• [YOUR GOAL]
Your job is to copy the lines from the material that include "Neural".

• [GIVEN INFORMATION]
■ ■ ■

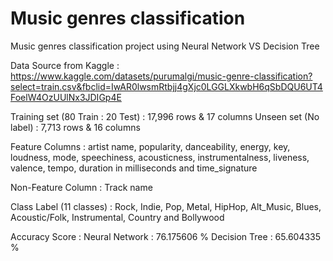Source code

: # Music genres classification
Music genres classification project using Neural Network VS Decision Tree

Data Source from Kaggle : https://www.kaggle.com/datasets/purumalgi/music-genre-classification?select=train.csv&fbclid=IwAR0lwsmRtbjj4gXjc0LGGLXkwbH6qSbDQU6UT4FoelW4OzUUlNx3JDIGp4E

Training set (80 Train : 20 Test) : 17,996 rows & 17 columns
Unseen set (No label) : 7,713 rows & 16 columns

Feature Columns : artist name, popularity, danceability, energy, key, loudness, mode, speechiness, acousticness, instrumentalness,
liveness, valence, tempo, duration in milliseconds and time_signature

Non-Feature Column : Track name

Class Label (11 classes) : Rock, Indie, Pop, Metal, HipHop, Alt_Music, Blues, Acoustic/Folk, Instrumental, Country and Bollywood

Accuracy Score :
Neural Network : 76.175606 %
Decision Tree : 65.604335 %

■ ■ ■

• [ANSWER FOR THE TASK]
Music genres classification project using Neural Network VS Decision Tree
Neural Network : 76.175606 %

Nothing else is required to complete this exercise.